Headline News

Teamsters: Investment Can End Small Town Decline


The Great Recession affected Americans living everywhere. But nowhere was it felt worse than in small-town America, which is bleeding population when compared to its big-city brethren in part due to the loss of job opportunities.

The nation’s largest cities are soaring compared to the rural U.S. In fact, those living outside metropolitan areas have experienced a population decrease for three straight years. And small metropolitan areas – places like Dalton, Ga. or El Centro, Calif. or Grand Junction, Colo. – aren’t doing much better.

As William Frey, a senior fellow with the Brookings Institution, wrote earlier this year, “In the three years following 2010, roughly six in 10 rural counties experienced population losses compared with less than half in the mid-2000s. Back then, fully 499 non-metropolitan counties showed annual growth rates over 1 percent compared with just 224 last year. The recession and credit crunch led to sharp declines in manufacturing-based counties, with 70 percent showing population declines since 2010.”

What remains are communities that former residents barely recognize. One National Public Radio journalist, who delved into the ills of her hometown after years away, noted it is now full of boarded up shops, high unemployment and a soaring drug use problem.

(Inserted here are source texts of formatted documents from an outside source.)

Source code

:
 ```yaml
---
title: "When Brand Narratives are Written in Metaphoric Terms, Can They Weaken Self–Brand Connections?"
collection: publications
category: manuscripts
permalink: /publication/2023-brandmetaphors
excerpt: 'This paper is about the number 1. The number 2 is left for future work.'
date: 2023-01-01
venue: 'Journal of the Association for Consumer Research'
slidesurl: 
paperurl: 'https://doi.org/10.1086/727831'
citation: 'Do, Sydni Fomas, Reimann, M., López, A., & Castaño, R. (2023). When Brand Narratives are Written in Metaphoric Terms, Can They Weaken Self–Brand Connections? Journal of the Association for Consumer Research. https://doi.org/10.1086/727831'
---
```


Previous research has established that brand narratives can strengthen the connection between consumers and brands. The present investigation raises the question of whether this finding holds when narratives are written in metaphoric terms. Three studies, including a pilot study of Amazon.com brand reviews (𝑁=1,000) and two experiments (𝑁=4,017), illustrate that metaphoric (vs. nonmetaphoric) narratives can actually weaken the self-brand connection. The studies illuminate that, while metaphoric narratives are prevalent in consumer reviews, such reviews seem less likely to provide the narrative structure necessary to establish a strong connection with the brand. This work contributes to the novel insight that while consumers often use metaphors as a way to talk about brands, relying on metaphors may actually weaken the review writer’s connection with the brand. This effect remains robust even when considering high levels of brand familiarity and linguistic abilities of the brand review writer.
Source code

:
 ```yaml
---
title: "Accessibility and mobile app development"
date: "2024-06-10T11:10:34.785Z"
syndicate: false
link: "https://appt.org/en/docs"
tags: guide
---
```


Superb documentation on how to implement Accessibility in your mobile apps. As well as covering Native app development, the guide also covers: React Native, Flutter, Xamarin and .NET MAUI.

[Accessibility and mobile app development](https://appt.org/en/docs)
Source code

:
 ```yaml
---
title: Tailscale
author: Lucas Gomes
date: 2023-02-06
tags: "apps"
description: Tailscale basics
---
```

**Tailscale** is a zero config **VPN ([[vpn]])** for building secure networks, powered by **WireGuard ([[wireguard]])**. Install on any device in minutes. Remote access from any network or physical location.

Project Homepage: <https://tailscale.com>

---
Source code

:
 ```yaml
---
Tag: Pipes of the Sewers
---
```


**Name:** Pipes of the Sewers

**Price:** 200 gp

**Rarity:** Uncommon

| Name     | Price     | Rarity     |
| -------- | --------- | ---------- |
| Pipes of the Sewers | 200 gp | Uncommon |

And that report is hardly the only one of its sort.

Author Peter Van Buren recently toured several towns along the East Coast, ranging from Atlantic City, N.J. to Jacksonville, N.C., home of Camp Lejeune. He found those that largely relied on one private industry were limping along, while those in Jacksonville – bolstered by federal spending – were living a mid-20th century lifestyle many in America still long to revisit.

Of course, the problem is much worse for the millions who are left behind in these crumbling towns. As joblessness increases, despair grows. And with it, a descent into drug addiction — be it heroin or methamphetamine – for some.

This nation’s leaders should not turn their backs on their own constituents. Yet for years, they have been at the very least neglectful. Time and again, they’ve approved corporate sweetheart deals that have benefitted big business at the expense of workers. Whether its trade deals or financial bailouts and pension cuts, too often Congress has slighted the middle class at the expense of the billionaire boys club members like the Koch Brothers.

America’s return to greatness can only be fueled one way – through additional jobs that allow hard-working Americans to support their families with food on the table and a roof over their heads.
And that doesn’t happen through lousy trade deals like the Trans-Pacific Partnership.  It comes when Congress decides to invest in this country’s greatest resource, its people.